[Python-Dev] xrange identity crisis

Wed, 5 Jun 2002 00:52:16 -0400

RDH> Xrange was given its own tp_iter slot and now runs as fast a range.
RDH> > In single pass timings, it runs faster.  In multiple passes, range
RDH> > is still quicker because it only has to create the PyNumbers once.
RDH> >
RDH> > Being immutable, xrange had the advantage that it could serve as its
RDH> > own iterator and did not require the extra code needed for list
RDH> > iterators and dict iterators.
>
GvR> Did you write the pach that Martin checked in?
GvR>
GvR> It's broken.
GvR>
GvR> >>> a = iter(xrange(10))
GvR> >>> for i in a:
GvR>         print i
GvR>         if i == 4: print '*', a.next()

Okay, here's the distilled analysis:

Given x=xrange(10),
1. Oren notes that id(iter(x)) == id(x) which is atypical of objects that
have special iterator types or get wrapped by the generic iterobject.
2. GvR notes that id(iter(x)) != id(iter(iter(x))) which is inconsistent
with range().

#1 should nor be a requirement.  A call to iter should simply return
something that has an iterable interface whether it be a new object or the
current object.  In examples of user defined classes with their own
__iter__() method, we show the object returning itself.  At the same time,
we allow the __iter__ method to possibly be defined with a generator which
returns a new object.  In short, the object identity of iter(x) has not been
promised to be either equal or not equal to x.

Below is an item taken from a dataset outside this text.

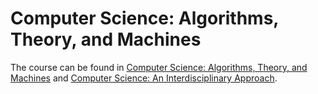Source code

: # Computer Science: Algorithms, Theory, and Machines

The course can be found in [Computer Science: Algorithms, Theory, and Machines](https://www.coursera.org/learn/cs-algorithms-theory-machines) and [Computer Science: An Interdisciplinary Approach](https://introcs.cs.princeton.edu/java/home/).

If we decide that #1 is required (for consistency with the way other
iterables are currently implemented), the most straightforward solution is
to add an xrange iteratorobject to rangeobject.c just like we did for
listobject.c.  I'll be happy to do this if it is what everyone wants.

For #2, the most compelling argument is that xrange should be a drop-in
replacement for range in *every* circumstance including the weird use case
of iter(iter(xrange(10))).  This is easily accomplished and I've uploaded
attached a simple patch to the bug report that restores this behavior.
However, before accepting the patch, I think we ought to consider whether
the current xrange() behavior is more rational than the range() behavior.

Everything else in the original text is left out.